* _ASSIGNMENT_
Work out how many lines below contain "infty". Provide only the figure.

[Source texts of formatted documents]

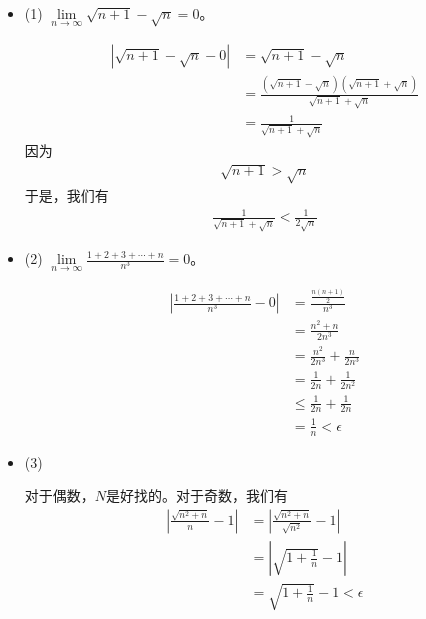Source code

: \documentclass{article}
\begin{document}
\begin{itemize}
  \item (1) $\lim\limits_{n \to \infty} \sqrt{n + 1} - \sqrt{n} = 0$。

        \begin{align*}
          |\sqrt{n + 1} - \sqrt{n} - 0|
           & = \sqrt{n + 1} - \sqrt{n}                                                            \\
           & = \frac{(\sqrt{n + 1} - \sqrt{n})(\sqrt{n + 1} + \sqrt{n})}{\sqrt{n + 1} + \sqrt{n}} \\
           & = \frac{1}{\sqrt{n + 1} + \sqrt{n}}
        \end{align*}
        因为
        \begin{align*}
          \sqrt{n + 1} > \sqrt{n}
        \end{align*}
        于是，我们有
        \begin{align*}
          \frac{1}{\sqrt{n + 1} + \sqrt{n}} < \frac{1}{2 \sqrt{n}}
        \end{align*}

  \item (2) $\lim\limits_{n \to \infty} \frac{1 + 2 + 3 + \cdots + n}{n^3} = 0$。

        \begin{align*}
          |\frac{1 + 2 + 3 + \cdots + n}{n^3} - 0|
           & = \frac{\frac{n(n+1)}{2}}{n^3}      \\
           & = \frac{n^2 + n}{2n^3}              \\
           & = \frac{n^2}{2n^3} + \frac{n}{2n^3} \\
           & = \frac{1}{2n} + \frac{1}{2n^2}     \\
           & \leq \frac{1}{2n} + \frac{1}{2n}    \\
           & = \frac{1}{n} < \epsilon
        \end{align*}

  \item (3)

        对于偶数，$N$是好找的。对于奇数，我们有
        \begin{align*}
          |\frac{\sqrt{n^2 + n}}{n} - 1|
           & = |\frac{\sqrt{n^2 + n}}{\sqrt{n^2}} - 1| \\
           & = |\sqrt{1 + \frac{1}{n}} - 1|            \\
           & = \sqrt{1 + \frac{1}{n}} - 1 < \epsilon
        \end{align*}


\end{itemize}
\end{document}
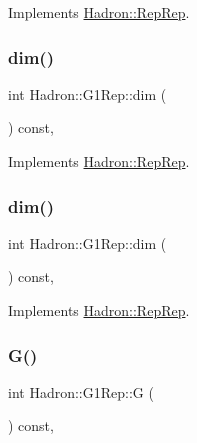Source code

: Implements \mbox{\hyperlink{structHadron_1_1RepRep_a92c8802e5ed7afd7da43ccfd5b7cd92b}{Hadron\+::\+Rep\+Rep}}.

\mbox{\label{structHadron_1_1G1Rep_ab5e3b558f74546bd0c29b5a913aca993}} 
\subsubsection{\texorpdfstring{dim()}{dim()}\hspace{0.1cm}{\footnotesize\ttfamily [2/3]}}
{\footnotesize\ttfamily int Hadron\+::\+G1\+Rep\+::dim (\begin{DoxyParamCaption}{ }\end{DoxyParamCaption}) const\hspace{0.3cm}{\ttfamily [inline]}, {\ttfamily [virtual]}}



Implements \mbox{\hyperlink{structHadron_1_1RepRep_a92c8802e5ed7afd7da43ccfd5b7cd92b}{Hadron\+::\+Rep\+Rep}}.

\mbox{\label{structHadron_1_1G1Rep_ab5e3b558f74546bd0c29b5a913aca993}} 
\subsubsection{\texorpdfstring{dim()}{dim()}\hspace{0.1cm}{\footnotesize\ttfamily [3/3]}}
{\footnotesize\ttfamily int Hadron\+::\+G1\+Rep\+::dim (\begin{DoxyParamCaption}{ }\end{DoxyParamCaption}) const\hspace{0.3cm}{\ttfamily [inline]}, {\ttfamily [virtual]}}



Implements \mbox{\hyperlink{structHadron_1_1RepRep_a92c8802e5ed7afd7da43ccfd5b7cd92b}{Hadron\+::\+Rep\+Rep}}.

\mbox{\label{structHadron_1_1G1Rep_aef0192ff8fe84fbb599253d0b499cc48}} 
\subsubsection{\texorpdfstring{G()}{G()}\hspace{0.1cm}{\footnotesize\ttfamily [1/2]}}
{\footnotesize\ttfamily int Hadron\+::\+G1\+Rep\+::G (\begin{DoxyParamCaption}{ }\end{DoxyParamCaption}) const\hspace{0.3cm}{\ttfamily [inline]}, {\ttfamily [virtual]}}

* _RESULT FOR THIS EXERCISE_
2